Over the past few months, we have explored the concept of data literacy in an individual and organizational capacity. Organizations are being pushed to be more data-centric just to keep up with the world around them, and many of them are now being led by people who want to be more data-informed in the way they manage their organizations and plan for the future.
A quick look around the web will uncover a multitude of articles describing how to assess your organization's level of data literacy, or how to create a data literacy program. As we have noted, your organizational baseline is probably stronger than you think, and many of your employees already strongly value data and take admirable steps to protect and secure it, as well as to maintain its quality. (And to be candid, the notion that you are going to carve out time and resources for a training program like this, when so many organizations struggle with basic data management, strikes us as fanciful.)
Instead we thought we would mention some practical approaches that can contribute to organizational data literacy, without making a big deal or causing much disruption. Many of these practices are part of our standard suite of data intelligence and data governance recommendations, and so they may sound somewhat familiar to regular readers.
In most cases, gaps in data literacy show up when analytics are developed and presented. Data consumers and users often have an emotional reaction to data, whether that is discomfort from having trouble interpreting data, or resistance to figures that fly in the face of expectations, or elation (or at least validation) when a trend seems to be positive. We can notice these reactions, and we can try to manage them. In our opinion, managing these emotional reactions is easier if they are anticipated at the beginning of the process – when data is originally requested – rather than closer to the end.

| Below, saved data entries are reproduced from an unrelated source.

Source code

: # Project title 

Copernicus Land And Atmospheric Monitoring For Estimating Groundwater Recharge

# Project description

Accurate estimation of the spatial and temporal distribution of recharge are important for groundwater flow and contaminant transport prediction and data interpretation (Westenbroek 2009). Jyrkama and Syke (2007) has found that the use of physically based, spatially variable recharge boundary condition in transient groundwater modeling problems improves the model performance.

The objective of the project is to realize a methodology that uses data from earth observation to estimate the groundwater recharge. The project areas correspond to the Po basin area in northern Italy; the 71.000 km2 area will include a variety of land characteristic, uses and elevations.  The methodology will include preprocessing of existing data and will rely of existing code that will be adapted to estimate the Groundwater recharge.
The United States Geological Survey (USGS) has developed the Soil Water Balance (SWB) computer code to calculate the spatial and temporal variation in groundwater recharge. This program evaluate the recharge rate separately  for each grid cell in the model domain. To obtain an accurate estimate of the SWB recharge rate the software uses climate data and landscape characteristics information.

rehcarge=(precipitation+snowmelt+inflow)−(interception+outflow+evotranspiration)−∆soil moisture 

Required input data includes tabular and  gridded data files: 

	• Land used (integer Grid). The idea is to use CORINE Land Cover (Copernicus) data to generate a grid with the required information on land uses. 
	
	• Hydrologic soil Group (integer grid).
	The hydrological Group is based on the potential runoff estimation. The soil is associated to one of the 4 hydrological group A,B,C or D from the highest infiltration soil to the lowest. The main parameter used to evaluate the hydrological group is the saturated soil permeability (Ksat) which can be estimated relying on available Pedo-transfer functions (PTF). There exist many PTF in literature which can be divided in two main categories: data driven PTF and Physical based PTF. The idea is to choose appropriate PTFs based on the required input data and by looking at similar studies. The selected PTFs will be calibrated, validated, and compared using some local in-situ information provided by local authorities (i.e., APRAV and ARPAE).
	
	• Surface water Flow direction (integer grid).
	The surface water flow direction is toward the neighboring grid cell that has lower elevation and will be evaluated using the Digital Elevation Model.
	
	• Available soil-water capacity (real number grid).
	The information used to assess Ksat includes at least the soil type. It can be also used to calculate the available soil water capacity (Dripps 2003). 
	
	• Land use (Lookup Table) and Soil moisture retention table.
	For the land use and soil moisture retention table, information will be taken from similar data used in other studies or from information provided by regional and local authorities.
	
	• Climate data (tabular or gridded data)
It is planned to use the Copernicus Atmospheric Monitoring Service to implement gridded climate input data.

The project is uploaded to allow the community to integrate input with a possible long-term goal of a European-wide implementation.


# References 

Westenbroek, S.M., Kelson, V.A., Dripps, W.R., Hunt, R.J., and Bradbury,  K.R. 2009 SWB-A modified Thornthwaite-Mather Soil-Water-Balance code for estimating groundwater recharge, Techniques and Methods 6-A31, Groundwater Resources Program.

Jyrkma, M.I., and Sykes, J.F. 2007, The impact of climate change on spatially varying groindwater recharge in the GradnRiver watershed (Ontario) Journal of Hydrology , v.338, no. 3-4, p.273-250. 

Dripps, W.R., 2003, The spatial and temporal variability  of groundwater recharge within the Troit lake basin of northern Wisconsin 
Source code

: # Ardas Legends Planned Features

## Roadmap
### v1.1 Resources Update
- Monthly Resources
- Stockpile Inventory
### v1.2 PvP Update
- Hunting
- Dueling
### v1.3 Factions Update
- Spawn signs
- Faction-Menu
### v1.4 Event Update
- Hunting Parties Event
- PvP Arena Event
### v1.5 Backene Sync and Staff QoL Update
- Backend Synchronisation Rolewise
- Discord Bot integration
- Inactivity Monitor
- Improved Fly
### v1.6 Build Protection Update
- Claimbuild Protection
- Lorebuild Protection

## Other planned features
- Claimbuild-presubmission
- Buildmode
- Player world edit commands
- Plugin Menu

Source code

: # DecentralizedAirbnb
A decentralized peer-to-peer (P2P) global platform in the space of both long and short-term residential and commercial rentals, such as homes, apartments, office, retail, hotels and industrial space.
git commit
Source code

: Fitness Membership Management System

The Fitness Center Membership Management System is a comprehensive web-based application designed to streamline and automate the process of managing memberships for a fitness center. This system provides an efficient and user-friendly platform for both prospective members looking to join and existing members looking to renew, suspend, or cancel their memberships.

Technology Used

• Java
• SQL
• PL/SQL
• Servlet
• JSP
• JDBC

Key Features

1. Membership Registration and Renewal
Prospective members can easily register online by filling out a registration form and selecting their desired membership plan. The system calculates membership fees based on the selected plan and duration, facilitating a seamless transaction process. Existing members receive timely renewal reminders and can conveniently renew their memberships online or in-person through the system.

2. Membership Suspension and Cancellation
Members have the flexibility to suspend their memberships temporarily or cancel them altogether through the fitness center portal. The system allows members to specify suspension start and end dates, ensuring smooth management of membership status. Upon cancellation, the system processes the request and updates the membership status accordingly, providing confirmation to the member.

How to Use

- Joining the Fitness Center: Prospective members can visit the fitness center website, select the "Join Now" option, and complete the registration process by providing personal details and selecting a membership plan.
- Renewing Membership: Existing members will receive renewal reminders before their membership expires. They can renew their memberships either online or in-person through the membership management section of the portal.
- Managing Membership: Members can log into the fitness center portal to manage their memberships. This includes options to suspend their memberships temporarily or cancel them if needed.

When a data request is made, is it tied to a business need? Does the request make clear what questions are being asked, or what problems are being addressed? If, as is often the case, data is used to provide a status update around a performance indicator, or to provide progress toward a goal, then do we have a complete understanding of what that indicator measures, orr how we decided on the goal? Is the data in question restricted, confidential, or in some way proprietary? If so, do we know whom it can be shared with, and in what form, and what might be done with it down the line? It is important to have a data request process in place.
Assuming these grounding steps have been taken, then we should be in a better position to interact with analytics and business intelligence deliverables. Often, the disconnect when presented with data is that what the numbers tell us – or what we in the moment think the numbers tell us – is at odds with our “lived experience” in our organization. Even the most functional teams are subject to episodes of groupthink and echo chambered agreement, so reflexively discounting data tends to be a bad practice; at the same time, that lived experience is real, and our coworkers are knowledgeable, so seeking a balance is usually helpful.
How do we arrive at that balance? One thing we can do is to make sure we are all using the same terminology. It does not make any difference what the raw data is, what manipulation it is been subject, or what analytical methods have been applied to it, if we are not fundamentally talking about the same concepts and objects.
Thus, the need for a business glossary. A business glossary, oriented around the terminology related to strategic objectives, metrics, and key performance indicators, crowdsourced from subject matter experts, technical resources, and business analysts will be beneficial to the organization.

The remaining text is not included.